# DIRECTIONS FOR THIS TASK
Quote the records that follow in full, leaving the pictures out.

[DATA EXTRACT]

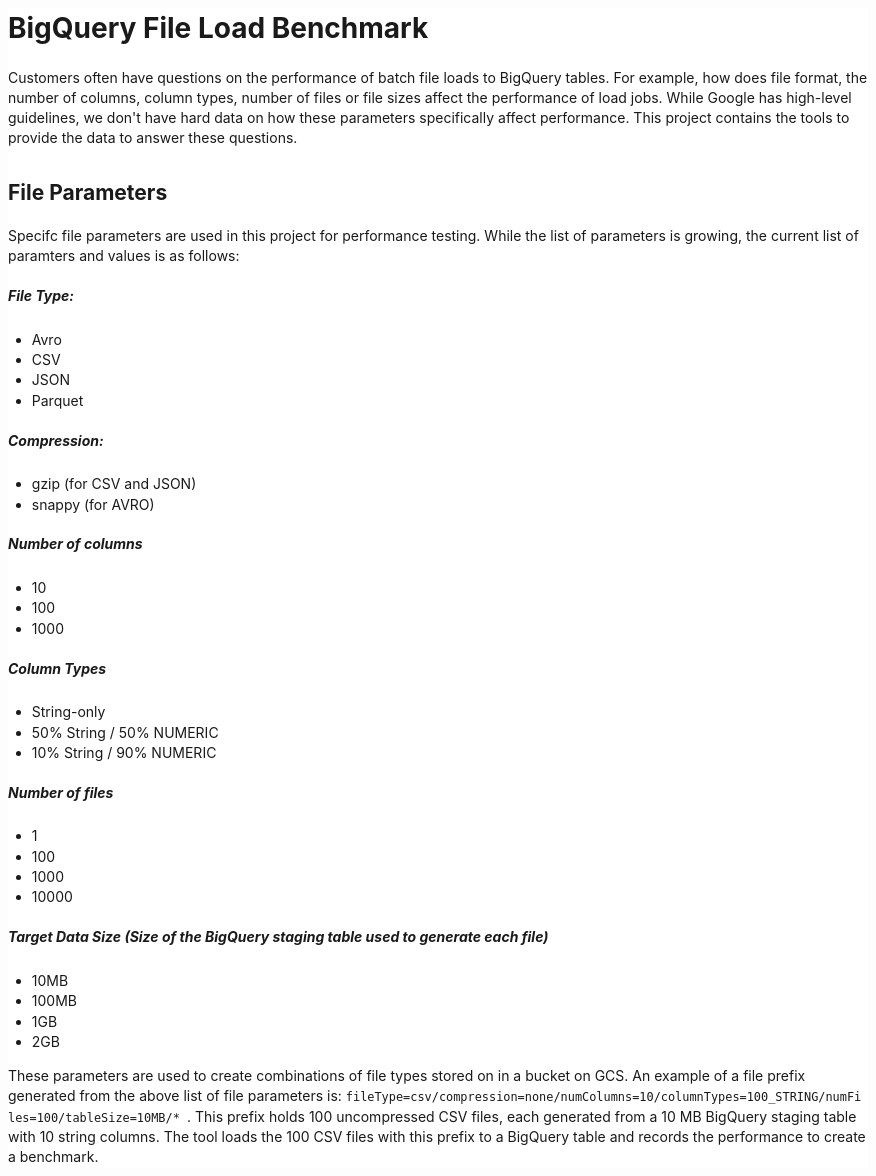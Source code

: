 # BigQuery File Load Benchmark

Customers often have questions on the performance of batch file loads to
BigQuery tables. For example, how does file format, the number of columns, 
column types, number of files or file sizes affect the performance of load jobs.
While Google has high-level guidelines, we don't have hard data on how these 
parameters specifically affect performance. This project contains the tools to 
provide the data to answer these questions. 

## File Parameters
Specifc file parameters are used in this project for performance testing. While 
the list of parameters is growing, the current list of paramters and values
is as follows:

##### File Type: 

* Avro
* CSV
* JSON
* Parquet

##### Compression: 

* gzip (for CSV and JSON)
* snappy (for AVRO)

##### Number of columns
* 10
* 100
* 1000

##### Column Types
* String-only
* 50% String / 50% NUMERIC
* 10% String / 90% NUMERIC

##### Number of files
* 1
* 100
* 1000
* 10000

##### Target Data Size (Size of the BigQuery staging table used to generate each file)
* 10MB
* 100MB
* 1GB
* 2GB

These parameters are used to create combinations of file types stored on in a 
bucket on GCS. An example of a file prefix generated from the above list of file parameters is: 
`fileType=csv/compression=none/numColumns=10/columnTypes=100_STRING/numFiles=100/tableSize=10MB/* `.
This prefix holds 100 uncompressed CSV files, each generated from a 10 MB BigQuery
staging table with 10 string columns. The tool loads the 100 CSV files with this prefix 
to a BigQuery table and records the performance to create a benchmark.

[/DATA EXTRACT]

# EXPECTED ANSWER
Source code

: # BigQuery File Load Benchmark

Customers often have questions on the performance of batch file loads to
BigQuery tables. For example, how does file format, the number of columns, 
column types, number of files or file sizes affect the performance of load jobs.
While Google has high-level guidelines, we don't have hard data on how these 
parameters specifically affect performance. This project contains the tools to 
provide the data to answer these questions. 

## File Parameters
Specifc file parameters are used in this project for performance testing. While 
the list of parameters is growing, the current list of paramters and values
is as follows:

##### File Type: 

* Avro
* CSV
* JSON
* Parquet

##### Compression: 

* gzip (for CSV and JSON)
* snappy (for AVRO)

##### Number of columns
* 10
* 100
* 1000

##### Column Types
* String-only
* 50% String / 50% NUMERIC
* 10% String / 90% NUMERIC

##### Number of files
* 1
* 100
* 1000
* 10000

##### Target Data Size (Size of the BigQuery staging table used to generate each file)
* 10MB
* 100MB
* 1GB
* 2GB

These parameters are used to create combinations of file types stored on in a 
bucket on GCS. An example of a file prefix generated from the above list of file parameters is: 
`fileType=csv/compression=none/numColumns=10/columnTypes=100_STRING/numFiles=100/tableSize=10MB/* `.
This prefix holds 100 uncompressed CSV files, each generated from a 10 MB BigQuery
staging table with 10 string columns. The tool loads the 100 CSV files with this prefix 
to a BigQuery table and records the performance to create a benchmark.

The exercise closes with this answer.